Will man den Griechen von heute verstehen, muss man wissen was "Fakelaki" bedeuted. Als ich das zum ersten Mal hörte, dachte ich, es wäre irgendeine Ferkelei im Bett, dabei sind das die kleinen Umschläge in denen die Korruption steckt und Beamtenherzen höher schlagen lässt. Aber wenn hier jeder jeden bescheißt, könnte man doch eigentlich ganz darauf verzichten, oder? Scheint denen aber auch irgendwie Spaß zu machen. Die spinnen, die Griechen. Oder waren das die Römer?

 

Aber alles Jammern und Lamentieren hilft ja nichts. Wie hängen da mit drin, geldtechnisch gesehen. Wir müssen uns jetzt solidarisch zeigen um später nicht selbst am Hungertuch zu nagen. Dabei ist die Lösung so einfach.  Wir reden hier über ein Hilfspaket von insgesamt 110 Milliarden Euro, wobei Deutschland mit maximal 22 Millarden Euro dabei ist.
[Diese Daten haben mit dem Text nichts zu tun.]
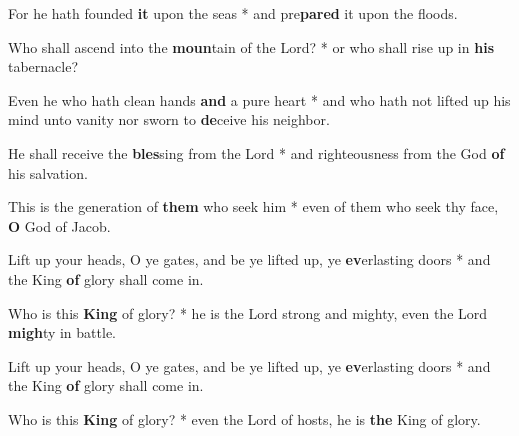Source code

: \begin{multicols}{2}
	For he hath founded \textbf{it} upon the seas * and pre\textbf{pared} it upon the floods.
	
	Who shall ascend into the \textbf{moun}tain of the Lord? * or who shall rise up in \textbf{his} tabernacle?
	
	Even he who hath clean hands \textbf{and} a pure heart * and who hath not lifted up his mind unto vanity nor sworn to \textbf{de}ceive his neighbor.
	
	He shall receive the \textbf{bles}sing from the Lord * and righteousness from the God \textbf{of} his salvation.
	
	This is the generation of \textbf{them} who seek him * even of them who seek thy face, \textbf{O} God of Jacob.
	
	Lift up your heads, O ye gates, and be ye lifted up, ye \textbf{ev}erlasting doors * and the King \textbf{of} glory shall come in.
	
	Who is this \textbf{King} of glory? * he is the Lord strong and mighty, even the Lord \textbf{migh}ty in battle.
	
	Lift up your heads, O ye gates, and be ye lifted up, ye \textbf{ev}erlasting doors * and the King \textbf{of} glory shall come in.
	
	Who is this \textbf{King} of glory? * even the Lord of hosts, he is \textbf{the} King of glory.
\end{multicols}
Wo ist das Problem? Wir haben doch die Ossis auch schon mit durchgefüttert, und genauso machen wir es mit den Griechen. Wie trinken uns die Griechen schön.

 

Lassen wir einmal Kinder und Abstinenzler beiseite, dann reichen 50 Millionen Bundesbürger  aus, das griechische Übel unter den Tisch zu saufen. Wir müssen einfach täglich eine Flasche griechischen Wein die Kehle runter laufen lassen und bereit sein einen Soli von 1,20 Euro pro Flasche zu zahlen. Deutlich weniger als der Osten uns gekostet hat. Nach einem Jahr haben wir es dann geschafft.

 

Und, ist das so schwer? Im nächste Jahr nehmen wir uns dann den Portwein zur Brust, anschließend den Rioja, im Jahr drauf den Chianti. Wir schlucken die (Finanz)probleme Europas einfach runter, und wenn alle mitmachen, werden wir auch wieder ein wenig lockerer.

 

Leute, Geldprobleme können so schön sein. Denn mal Prost.